## Data items
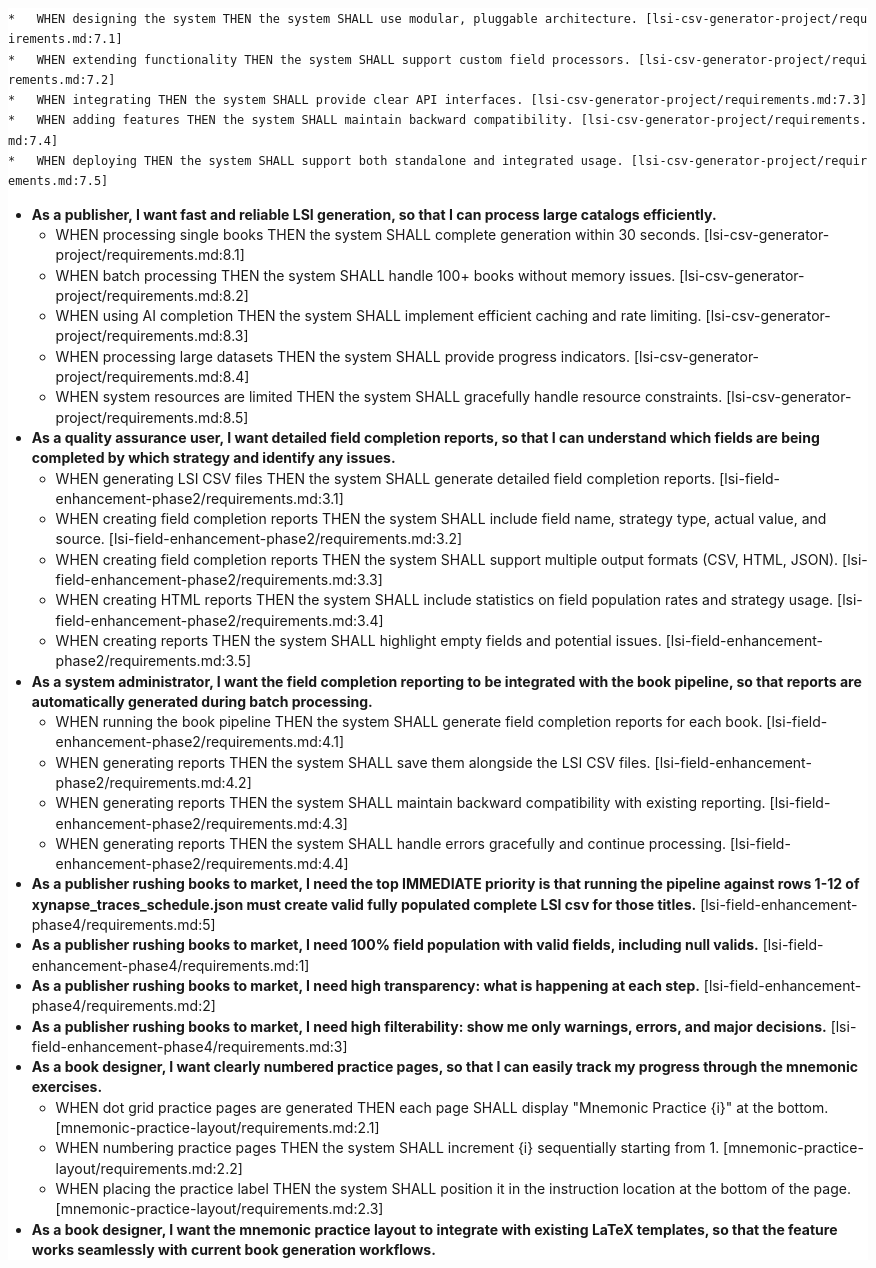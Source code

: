    *   WHEN designing the system THEN the system SHALL use modular, pluggable architecture. [lsi-csv-generator-project/requirements.md:7.1]
    *   WHEN extending functionality THEN the system SHALL support custom field processors. [lsi-csv-generator-project/requirements.md:7.2]
    *   WHEN integrating THEN the system SHALL provide clear API interfaces. [lsi-csv-generator-project/requirements.md:7.3]
    *   WHEN adding features THEN the system SHALL maintain backward compatibility. [lsi-csv-generator-project/requirements.md:7.4]
    *   WHEN deploying THEN the system SHALL support both standalone and integrated usage. [lsi-csv-generator-project/requirements.md:7.5]
*   **As a publisher, I want fast and reliable LSI generation, so that I can process large catalogs efficiently.**
    *   WHEN processing single books THEN the system SHALL complete generation within 30 seconds. [lsi-csv-generator-project/requirements.md:8.1]
    *   WHEN batch processing THEN the system SHALL handle 100+ books without memory issues. [lsi-csv-generator-project/requirements.md:8.2]
    *   WHEN using AI completion THEN the system SHALL implement efficient caching and rate limiting. [lsi-csv-generator-project/requirements.md:8.3]
    *   WHEN processing large datasets THEN the system SHALL provide progress indicators. [lsi-csv-generator-project/requirements.md:8.4]
    *   WHEN system resources are limited THEN the system SHALL gracefully handle resource constraints. [lsi-csv-generator-project/requirements.md:8.5]
*   **As a quality assurance user, I want detailed field completion reports, so that I can understand which fields are being completed by which strategy and identify any issues.**
    *   WHEN generating LSI CSV files THEN the system SHALL generate detailed field completion reports. [lsi-field-enhancement-phase2/requirements.md:3.1]
    *   WHEN creating field completion reports THEN the system SHALL include field name, strategy type, actual value, and source. [lsi-field-enhancement-phase2/requirements.md:3.2]
    *   WHEN creating field completion reports THEN the system SHALL support multiple output formats (CSV, HTML, JSON). [lsi-field-enhancement-phase2/requirements.md:3.3]
    *   WHEN creating HTML reports THEN the system SHALL include statistics on field population rates and strategy usage. [lsi-field-enhancement-phase2/requirements.md:3.4]
    *   WHEN creating reports THEN the system SHALL highlight empty fields and potential issues. [lsi-field-enhancement-phase2/requirements.md:3.5]
*   **As a system administrator, I want the field completion reporting to be integrated with the book pipeline, so that reports are automatically generated during batch processing.**
    *   WHEN running the book pipeline THEN the system SHALL generate field completion reports for each book. [lsi-field-enhancement-phase2/requirements.md:4.1]
    *   WHEN generating reports THEN the system SHALL save them alongside the LSI CSV files. [lsi-field-enhancement-phase2/requirements.md:4.2]
    *   WHEN generating reports THEN the system SHALL maintain backward compatibility with existing reporting. [lsi-field-enhancement-phase2/requirements.md:4.3]
    *   WHEN generating reports THEN the system SHALL handle errors gracefully and continue processing. [lsi-field-enhancement-phase2/requirements.md:4.4]
*   **As a publisher rushing books to market, I need the top IMMEDIATE priority is that running the pipeline against rows 1-12 of xynapse_traces_schedule.json must create valid fully populated complete LSI csv for those titles.** [lsi-field-enhancement-phase4/requirements.md:5]
*   **As a publisher rushing books to market, I need 100% field population with valid fields, including null valids.** [lsi-field-enhancement-phase4/requirements.md:1]
*   **As a publisher rushing books to market, I need high transparency: what is happening at each step.** [lsi-field-enhancement-phase4/requirements.md:2]
*   **As a publisher rushing books to market, I need high filterability: show me only warnings, errors, and major decisions.** [lsi-field-enhancement-phase4/requirements.md:3]
*   **As a book designer, I want clearly numbered practice pages, so that I can easily track my progress through the mnemonic exercises.**
    *   WHEN dot grid practice pages are generated THEN each page SHALL display "Mnemonic Practice {i}" at the bottom. [mnemonic-practice-layout/requirements.md:2.1]
    *   WHEN numbering practice pages THEN the system SHALL increment {i} sequentially starting from 1. [mnemonic-practice-layout/requirements.md:2.2]
    *   WHEN placing the practice label THEN the system SHALL position it in the instruction location at the bottom of the page. [mnemonic-practice-layout/requirements.md:2.3]
*   **As a book designer, I want the mnemonic practice layout to integrate with existing LaTeX templates, so that the feature works seamlessly with current book generation workflows.**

## TASK GOAL
Only the lines above starting at the one containing "each book. [lsi-field-enhancement-phase2/requirements.md:4.1]" and ending at the one containing "backward compatibility with", both included, are to be returned, exactly as they read.

## ANSWER TO THIS PROBLEM
    *   WHEN running the book pipeline THEN the system SHALL generate field completion reports for each book. [lsi-field-enhancement-phase2/requirements.md:4.1]
    *   WHEN generating reports THEN the system SHALL save them alongside the LSI CSV files. [lsi-field-enhancement-phase2/requirements.md:4.2]
    *   WHEN generating reports THEN the system SHALL maintain backward compatibility with existing reporting. [lsi-field-enhancement-phase2/requirements.md:4.3]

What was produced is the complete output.